At night, the dark will shroud me in velvet silence. My blankets become a comforting hug as I sink into the mattress under their weight. The house will settle as the air cools, and I will remember how it ticked-ticked as the old wood warmed up in the sun just yesterday afternoon.      

I don’t know when I stopped feeling so aware, but I am returning to this state of wonder. I suspect it had to do with adulting in America, completely convinced that I was slow. In this society, we aren’t putting out fires; we are fire, busy as hell, conquering whatever profession or lifestyle we have chosen. We are all striving to be “Not Slow.”
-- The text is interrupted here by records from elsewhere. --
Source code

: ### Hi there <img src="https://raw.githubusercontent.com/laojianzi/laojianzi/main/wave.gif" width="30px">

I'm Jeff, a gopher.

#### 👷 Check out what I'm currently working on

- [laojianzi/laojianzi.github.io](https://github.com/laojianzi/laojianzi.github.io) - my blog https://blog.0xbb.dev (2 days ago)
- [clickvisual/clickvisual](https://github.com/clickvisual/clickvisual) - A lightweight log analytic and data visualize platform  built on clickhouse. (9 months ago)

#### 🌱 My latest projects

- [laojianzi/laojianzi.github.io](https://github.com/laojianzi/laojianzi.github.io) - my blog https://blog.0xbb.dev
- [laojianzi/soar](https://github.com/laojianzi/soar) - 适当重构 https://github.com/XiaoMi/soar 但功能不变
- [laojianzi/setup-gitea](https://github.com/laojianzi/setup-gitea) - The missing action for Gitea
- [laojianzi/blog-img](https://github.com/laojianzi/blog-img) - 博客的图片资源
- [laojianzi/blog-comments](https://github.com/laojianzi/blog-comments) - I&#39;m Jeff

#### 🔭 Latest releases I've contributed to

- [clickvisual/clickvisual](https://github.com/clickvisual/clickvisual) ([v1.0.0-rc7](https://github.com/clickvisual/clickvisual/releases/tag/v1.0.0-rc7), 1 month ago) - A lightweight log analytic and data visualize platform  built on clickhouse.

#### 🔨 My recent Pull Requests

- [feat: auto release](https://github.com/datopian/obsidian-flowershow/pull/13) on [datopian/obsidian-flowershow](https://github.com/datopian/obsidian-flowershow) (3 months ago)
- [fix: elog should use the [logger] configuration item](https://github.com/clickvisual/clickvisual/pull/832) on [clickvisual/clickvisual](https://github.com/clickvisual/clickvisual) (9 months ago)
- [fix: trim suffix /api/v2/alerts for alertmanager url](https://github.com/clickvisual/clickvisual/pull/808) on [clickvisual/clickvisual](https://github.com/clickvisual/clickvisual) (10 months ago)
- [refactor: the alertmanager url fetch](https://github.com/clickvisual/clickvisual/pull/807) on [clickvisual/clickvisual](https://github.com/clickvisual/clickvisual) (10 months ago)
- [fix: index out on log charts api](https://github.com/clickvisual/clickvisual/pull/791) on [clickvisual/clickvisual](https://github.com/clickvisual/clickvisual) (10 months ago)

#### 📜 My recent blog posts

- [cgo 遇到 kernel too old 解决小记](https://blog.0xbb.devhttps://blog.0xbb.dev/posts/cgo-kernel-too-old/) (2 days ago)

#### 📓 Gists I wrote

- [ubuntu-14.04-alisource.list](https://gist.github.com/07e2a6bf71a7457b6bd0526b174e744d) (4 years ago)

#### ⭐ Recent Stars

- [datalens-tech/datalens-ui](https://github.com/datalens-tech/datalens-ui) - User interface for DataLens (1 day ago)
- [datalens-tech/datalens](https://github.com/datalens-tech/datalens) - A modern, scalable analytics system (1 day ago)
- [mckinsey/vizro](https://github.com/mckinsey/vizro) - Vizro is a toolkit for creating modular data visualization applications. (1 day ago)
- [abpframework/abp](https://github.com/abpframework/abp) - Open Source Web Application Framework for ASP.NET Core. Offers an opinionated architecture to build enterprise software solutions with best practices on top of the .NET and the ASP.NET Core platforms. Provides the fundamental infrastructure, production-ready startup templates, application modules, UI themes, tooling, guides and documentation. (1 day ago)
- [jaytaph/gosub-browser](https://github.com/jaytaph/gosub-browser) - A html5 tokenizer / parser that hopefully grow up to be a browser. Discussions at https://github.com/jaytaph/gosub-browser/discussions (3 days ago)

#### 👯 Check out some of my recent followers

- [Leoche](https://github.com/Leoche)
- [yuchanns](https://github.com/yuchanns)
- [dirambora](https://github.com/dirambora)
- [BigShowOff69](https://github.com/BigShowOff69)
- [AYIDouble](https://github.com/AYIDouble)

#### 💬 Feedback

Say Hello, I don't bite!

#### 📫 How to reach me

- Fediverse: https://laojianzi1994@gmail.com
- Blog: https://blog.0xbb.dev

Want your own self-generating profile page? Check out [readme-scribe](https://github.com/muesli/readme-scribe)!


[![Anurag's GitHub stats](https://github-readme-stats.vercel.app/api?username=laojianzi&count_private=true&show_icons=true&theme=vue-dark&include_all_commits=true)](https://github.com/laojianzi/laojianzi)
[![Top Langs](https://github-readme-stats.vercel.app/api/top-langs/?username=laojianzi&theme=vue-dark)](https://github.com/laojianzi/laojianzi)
As a retiree, I return to myself. I have discovered a deep pool of quiet energy I had forgotten. I believe that is what confused the people around me when I was young into thinking I was slow. I prefer to consider that I am deliberately attentive, savoring little moments of pleasure that offer themselves multiple times a day. I am collecting them, storing them in my body, building muscle, tendons, and fascia with delight. I wish to become a bottomless pool of quiet strength and energy as Earth constantly delights and renews me.

What are you collecting? I invite you to join me when you next eat. How does your food feel as you savor each mouthful? Did the taste of it sing to you? I hope so. Are you sitting in a room where the light creates luscious shadows through which your eyes can dance? Are there soothing sounds around you? How does the napkin feel on your fingertips, against your lips? How is your food settling? I hope you feel full and happy. I hope you find your own deep pool of quiet energy.